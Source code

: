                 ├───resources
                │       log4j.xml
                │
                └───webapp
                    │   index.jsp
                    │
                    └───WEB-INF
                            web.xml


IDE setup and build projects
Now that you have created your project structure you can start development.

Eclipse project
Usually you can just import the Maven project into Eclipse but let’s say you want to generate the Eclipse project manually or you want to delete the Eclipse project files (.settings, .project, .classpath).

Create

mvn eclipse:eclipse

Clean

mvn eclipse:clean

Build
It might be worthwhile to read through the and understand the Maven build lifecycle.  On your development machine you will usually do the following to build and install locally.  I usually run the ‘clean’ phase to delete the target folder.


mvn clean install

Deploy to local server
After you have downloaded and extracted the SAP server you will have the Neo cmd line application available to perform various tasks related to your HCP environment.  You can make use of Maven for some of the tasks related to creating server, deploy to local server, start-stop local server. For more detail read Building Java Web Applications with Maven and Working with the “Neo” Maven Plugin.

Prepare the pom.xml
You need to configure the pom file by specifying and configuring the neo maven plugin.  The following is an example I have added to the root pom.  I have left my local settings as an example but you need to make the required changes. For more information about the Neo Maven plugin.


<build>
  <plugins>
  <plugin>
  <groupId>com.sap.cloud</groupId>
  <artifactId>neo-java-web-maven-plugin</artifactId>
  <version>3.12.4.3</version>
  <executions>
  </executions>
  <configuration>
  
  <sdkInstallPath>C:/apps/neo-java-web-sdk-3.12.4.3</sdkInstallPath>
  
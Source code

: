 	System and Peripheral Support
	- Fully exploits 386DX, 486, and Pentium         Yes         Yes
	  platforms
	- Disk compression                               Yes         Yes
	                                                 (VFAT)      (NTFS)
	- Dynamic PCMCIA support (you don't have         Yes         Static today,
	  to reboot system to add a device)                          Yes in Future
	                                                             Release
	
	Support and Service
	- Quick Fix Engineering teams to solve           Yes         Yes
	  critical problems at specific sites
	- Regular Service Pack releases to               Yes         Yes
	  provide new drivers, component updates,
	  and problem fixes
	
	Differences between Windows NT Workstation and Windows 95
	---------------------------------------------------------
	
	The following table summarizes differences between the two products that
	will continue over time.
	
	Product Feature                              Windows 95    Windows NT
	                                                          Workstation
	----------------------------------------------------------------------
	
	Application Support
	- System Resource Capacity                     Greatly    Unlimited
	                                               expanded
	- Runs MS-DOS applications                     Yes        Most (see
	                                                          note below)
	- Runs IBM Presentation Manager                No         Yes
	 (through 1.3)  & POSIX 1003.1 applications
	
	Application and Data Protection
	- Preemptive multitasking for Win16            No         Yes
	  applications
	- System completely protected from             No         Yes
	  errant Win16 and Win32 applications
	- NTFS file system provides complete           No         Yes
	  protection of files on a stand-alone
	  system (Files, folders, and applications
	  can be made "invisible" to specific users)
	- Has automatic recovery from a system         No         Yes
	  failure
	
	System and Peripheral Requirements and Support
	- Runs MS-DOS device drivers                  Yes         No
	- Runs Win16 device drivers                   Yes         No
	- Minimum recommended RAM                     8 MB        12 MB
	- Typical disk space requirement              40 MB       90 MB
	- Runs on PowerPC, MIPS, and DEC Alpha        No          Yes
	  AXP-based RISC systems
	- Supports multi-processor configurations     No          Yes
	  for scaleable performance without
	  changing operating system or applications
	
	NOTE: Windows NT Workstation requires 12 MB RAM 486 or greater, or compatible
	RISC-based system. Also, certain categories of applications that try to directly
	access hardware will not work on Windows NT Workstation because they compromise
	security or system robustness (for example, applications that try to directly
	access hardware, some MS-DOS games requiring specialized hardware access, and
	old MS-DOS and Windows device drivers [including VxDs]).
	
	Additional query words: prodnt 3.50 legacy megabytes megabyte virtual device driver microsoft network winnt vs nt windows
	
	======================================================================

================================

Please filter the entries for the word "settings" and copy the lines that have it.

Usually you can just import the Maven project into Eclipse but let’s say you want to generate the Eclipse project manually or you want to delete the Eclipse project files (.settings, .project, .classpath).
You need to configure the pom file by specifying and configuring the neo maven plugin.  The following is an example I have added to the root pom.  I have left my local settings as an example but you need to make the required changes. For more information about the Neo Maven plugin.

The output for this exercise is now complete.